How do you implement API request validation and sanitization?
API request validation and sanitization are critical security measures that protect your web scraping applications from malicious input, data corruption, and security vulnerabilities. Proper implementation ensures data integrity, prevents injection attacks, and maintains system stability when handling user-provided data.
Understanding Validation vs Sanitization
Validation verifies that incoming data meets specific criteria and formats, rejecting invalid requests before processing. Sanitization cleans and transforms input data to remove or neutralize potentially harmful content while preserving legitimate data.
Both processes work together to create a robust defense against common security threats like SQL injection, XSS attacks, and data corruption.
Input Validation Strategies
Schema-Based Validation
Schema validation defines the expected structure, data types, and constraints for API requests:
# Python with Marshmallow
from marshmallow import Schema, fields, ValidationError, validate
class ScrapingRequestSchema(Schema):
url = fields.Url(required=True)
timeout = fields.Integer(missing=30, validate=validate.Range(min=1, max=300))
user_agent = fields.String(missing="WebScraper/1.0", validate=validate.Length(max=200))
headers = fields.Dict(keys=fields.String(), values=fields.String(), missing={})
proxy = fields.Url(allow_none=True)
def validate_request(data):
schema = ScrapingRequestSchema()
try:
result = schema.load(data)
return result, None
except ValidationError as err:
return None, err.messages
// JavaScript with Joi
const Joi = require('joi');
const scrapingRequestSchema = Joi.object({
url: Joi.string().uri().required(),
timeout: Joi.number().integer().min(1).max(300).default(30),
userAgent: Joi.string().max(200).default('WebScraper/1.0'),
headers: Joi.object().pattern(Joi.string(), Joi.string()).default({}),
proxy: Joi.string().uri().allow(null)
});
function validateRequest(data) {
const { error, value } = scrapingRequestSchema.validate(data);
return { isValid: !error, data: value, errors: error?.details };
}
Type and Format Validation
Implement strict type checking and format validation for different data types:
import re
from urllib.parse import urlparse
def validate_url(url):
"""Validate URL format and scheme"""
try:
parsed = urlparse(url)
if not parsed.scheme in ['http', 'https']:
return False, "Only HTTP and HTTPS schemes are allowed"
if not parsed.netloc:
return False, "URL must contain a valid domain"
return True, None
except Exception as e:
return False, f"Invalid URL format: {str(e)}"

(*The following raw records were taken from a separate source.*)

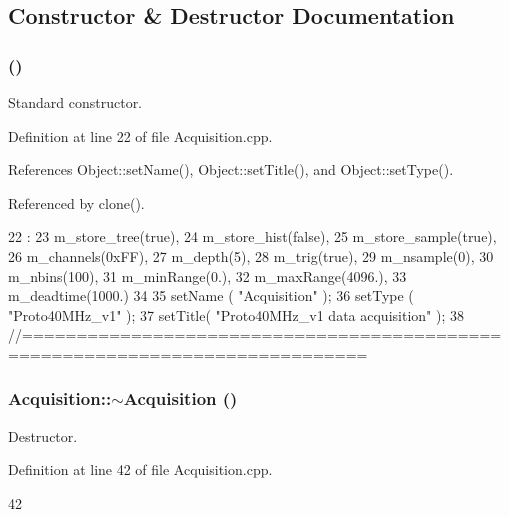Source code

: \subsection{Constructor \& Destructor Documentation}
\hypertarget{classAcquisition_aa7d3138495a4a8888c21b33f4d657732}{
\subsubsection[{Acquisition}]{ ()}}
\label{classAcquisition_aa7d3138495a4a8888c21b33f4d657732}


Standard constructor. 

Definition at line 22 of file Acquisition.cpp.

References Object::setName(), Object::setTitle(), and Object::setType().

Referenced by clone().


\begin{DoxyCode}
22                            :
23   m_store_tree(true),
24   m_store_hist(false),
25   m_store_sample(true),
26   m_channels(0xFF),
27   m_depth(5),
28   m_trig(true),
29   m_nsample(0),
30   m_nbins(100),
31   m_minRange(0.),
32   m_maxRange(4096.),
33   m_deadtime(1000.)
34 {
35   setName ( "Acquisition" );
36   setType ( "Proto40MHz_v1" );
37   setTitle( "Proto40MHz_v1 data acquisition" );
38 }
//=============================================================================
\end{DoxyCode}
\hypertarget{classAcquisition_a3b0205ba385e2da70abb5a351c4dbf0f}{
\subsubsection[{$\sim$Acquisition}]{\setlength{\rightskip}{0pt plus 5cm}Acquisition::$\sim$Acquisition ()}}
\label{classAcquisition_a3b0205ba385e2da70abb5a351c4dbf0f}


Destructor. 

Definition at line 42 of file Acquisition.cpp.


\begin{DoxyCode}
42 {} 
\end{DoxyCode}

def validate_css_selector(selector):
"""Basic CSS selector validation"""
if not selector or len(selector.strip()) == 0:
return False, "CSS selector cannot be empty"
# Check for potentially dangerous patterns
dangerous_patterns = ['javascript:', 'data:', 'vbscript:']

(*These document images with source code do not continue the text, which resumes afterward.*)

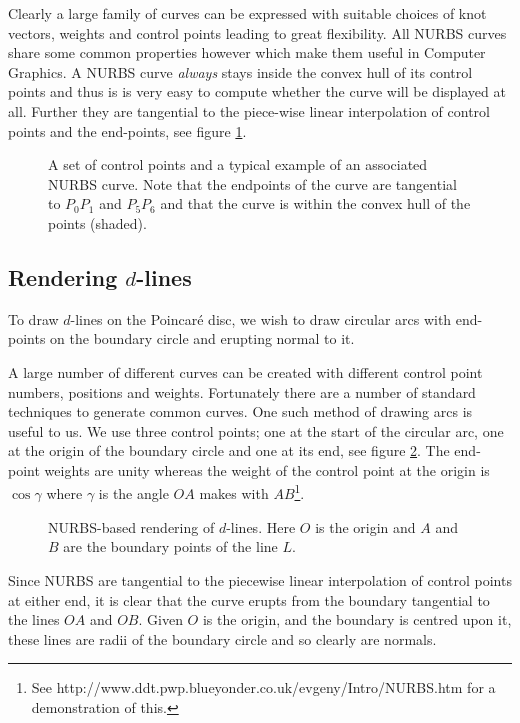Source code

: Clearly a large family of curves can be expressed with suitable choices
of knot vectors, weights and control points leading to great flexibility.
All NURBS curves share some common properties however which make them
useful in Computer Graphics. A NURBS curve \emph{always} stays inside the
convex hull of its control points \cite{rogers} and thus is is very easy
to compute whether the curve will be displayed at all. Further they
are tangential to the piece-wise linear interpolation of control
points and the end-points, see figure \ref{fig:samplenurb}.

\begin{figure} \centering
{}
\caption{A set of control points and a typical example of an associated
NURBS curve. Note that the endpoints of the curve are tangential to
$P_0P_1$ and $P_5P_6$ and that the curve is within the convex hull
of the points (shaded).}
\label{fig:samplenurb}
\end{figure}

\subsection{Rendering $d$-lines}

To draw $d$-lines on the Poincar\'e disc, we wish to draw circular arcs
with end-points on the boundary circle and erupting normal to it.

A large number of different curves can be created with different control 
point numbers, positions and weights. Fortunately there are a number of
standard techniques to generate common curves. One such method of
drawing arcs is useful to us. We use three control
points; one at the start of the circular arc, one at the origin of the
boundary circle and one
at its end, see figure \ref{fig:nurbs}. 
The end-point weights are unity whereas the weight of the control
point at the origin is $\cos \gamma$ where $\gamma$ is the angle
$OA$ makes with $AB$\footnote{See http://www.ddt.pwp.blueyonder.co.uk/evgeny/Intro/NURBS.htm for a demonstration of this.}. 

\begin{figure} \centering
{}
\caption{NURBS-based rendering of $d$-lines. Here $O$ is the origin and
$A$ and $B$ are the boundary points of the line $L$.}
\label{fig:nurbs}
\end{figure}

Since NURBS are tangential to the piecewise linear interpolation of control 
points
at either end, it is clear that the curve erupts from the boundary
tangential to the lines $OA$ and $OB$. Given $O$ is the origin, and the
boundary is centred upon it, these lines are radii of the boundary
circle and so clearly are normals.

if any(pattern in selector.lower() for pattern in dangerous_patterns):
return False, "CSS selector contains dangerous patterns"
return True, None
def validate_extraction_fields(fields):
"""Validate field extraction configuration"""

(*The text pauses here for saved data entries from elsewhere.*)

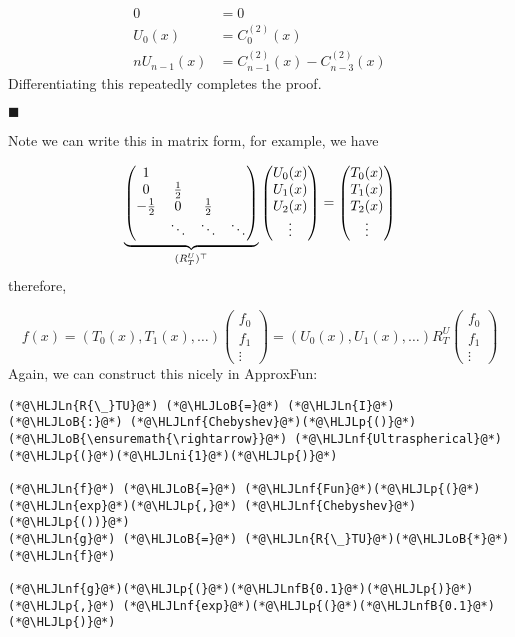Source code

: \documentclass[12pt,a4paper]{article}
\newcommand{\HLJLn}[1]{#1}
\newcommand{\HLJLnf}[1]{\textcolor[RGB]{66,102,213}{#1}}
\newcommand{\HLJLnfB}[1]{\textcolor[RGB]{59,151,46}{#1}}
\newcommand{\HLJLni}[1]{\textcolor[RGB]{59,151,46}{#1}}
\newcommand{\HLJLoB}[1]{\textcolor[RGB]{102,102,102}{\textbf{#1}}}
\newcommand{\HLJLp}[1]{#1}
\def\half{ {1 \over 2} }
\begin{document}
\begin{align*}
    0 &= 0\\
    U_0(x) &= C_0^{(2)}(x) \\
   n U_{n-1}(x) &= C_{n-1}^{(2)}(x)  - C_{n-3}^{(2)}(x)
\end{align*}
Differentiating this repeatedly completes the proof.

\ensuremath{\blacksquare}

Note we can write this in matrix form, for example, we have

\[
\underbrace{\begin{pmatrix}1 \cr
                    0 & \half\cr
                       -\half & 0 & \half \cr
                           &\ddots &\ddots & \ddots\end{pmatrix} }_{(R_T^U)^\top} \begin{pmatrix}
                           U_0(x) \\ U_1(x) \\ U_2(x) \\ \vdots \end{pmatrix}  =  \begin{pmatrix} T_0(x) \\ T_1(x) \\ T_2(x) \\ \vdots \end{pmatrix}
\]
therefore,

\[
f(x) =  (T_0(x),T_1(x),\ldots) \begin{pmatrix} f_0\\f_1\\\vdots \end{pmatrix} =  (U_0(x),U_1(x),\ldots) R_T^U \begin{pmatrix} f_0\\f_1\\\vdots \end{pmatrix}
\]
Again, we can construct this nicely in ApproxFun:


\begin{lstlisting}
(*@\HLJLn{R{\_}TU}@*) (*@\HLJLoB{=}@*) (*@\HLJLn{I}@*) (*@\HLJLoB{:}@*) (*@\HLJLnf{Chebyshev}@*)(*@\HLJLp{()}@*) (*@\HLJLoB{\ensuremath{\rightarrow}}@*) (*@\HLJLnf{Ultraspherical}@*)(*@\HLJLp{(}@*)(*@\HLJLni{1}@*)(*@\HLJLp{)}@*)

(*@\HLJLn{f}@*) (*@\HLJLoB{=}@*) (*@\HLJLnf{Fun}@*)(*@\HLJLp{(}@*)(*@\HLJLn{exp}@*)(*@\HLJLp{,}@*) (*@\HLJLnf{Chebyshev}@*)(*@\HLJLp{())}@*)
(*@\HLJLn{g}@*) (*@\HLJLoB{=}@*) (*@\HLJLn{R{\_}TU}@*)(*@\HLJLoB{*}@*)(*@\HLJLn{f}@*)

(*@\HLJLnf{g}@*)(*@\HLJLp{(}@*)(*@\HLJLnfB{0.1}@*)(*@\HLJLp{)}@*) (*@\HLJLp{,}@*) (*@\HLJLnf{exp}@*)(*@\HLJLp{(}@*)(*@\HLJLnfB{0.1}@*)(*@\HLJLp{)}@*)
\end{lstlisting}
\end{document}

if not isinstance(fields, dict):
return False, "Fields must be a dictionary"
for field_name, field_config in fields.items():
if not re.match(r'^[a-zA-Z_][a-zA-Z0-9_]*$', field_name):
return False, f"Invalid field name: {field_name}"
if not isinstance(field_config, str):
return False, f"Field configuration must be a string: {field_name}"
return True, None
Rate Limiting and Quota Validation
Implement request rate limiting and quota validation to prevent abuse:
from functools import wraps
from flask import request, jsonify
import redis
import time
redis_client = redis.Redis(host='localhost', port=6379, db=0)
def rate_limit(max_requests=100, window=3600):
"""Rate limiting decorator"""
def decorator(f):
@wraps(f)
def wrapper(*args, **kwargs):
client_ip = request.remote_addr
key = f"rate_limit:{client_ip}"
current_requests = redis_client.get(key)
if current_requests is None:
redis_client.setex(key, window, 1)
return f(*args, **kwargs)
if int(current_requests) >= max_requests:
return jsonify({
'error': 'Rate limit exceeded',
'retry_after': redis_client.ttl(key)
}), 429
redis_client.incr(key)
return f(*args, **kwargs)
return wrapper
return decorator
Input Sanitization Techniques
HTML and Script Sanitization
Remove or escape potentially dangerous HTML and JavaScript content:
import html
import re
from bleach import clean
def sanitize_html_content(content):
"""Sanitize HTML content by removing dangerous tags and attributes"""
allowed_tags = ['p', 'br', 'strong', 'em', 'u', 'ol', 'ul', 'li', 'h1', 'h2', 'h3']
allowed_attributes = {}
# Remove script tags and dangerous content
content = re.sub(r'<script[^>]*>.*?</script>', '', content, flags=re.IGNORECASE | re.DOTALL)
content = re.sub(r'javascript:', '', content, flags=re.IGNORECASE)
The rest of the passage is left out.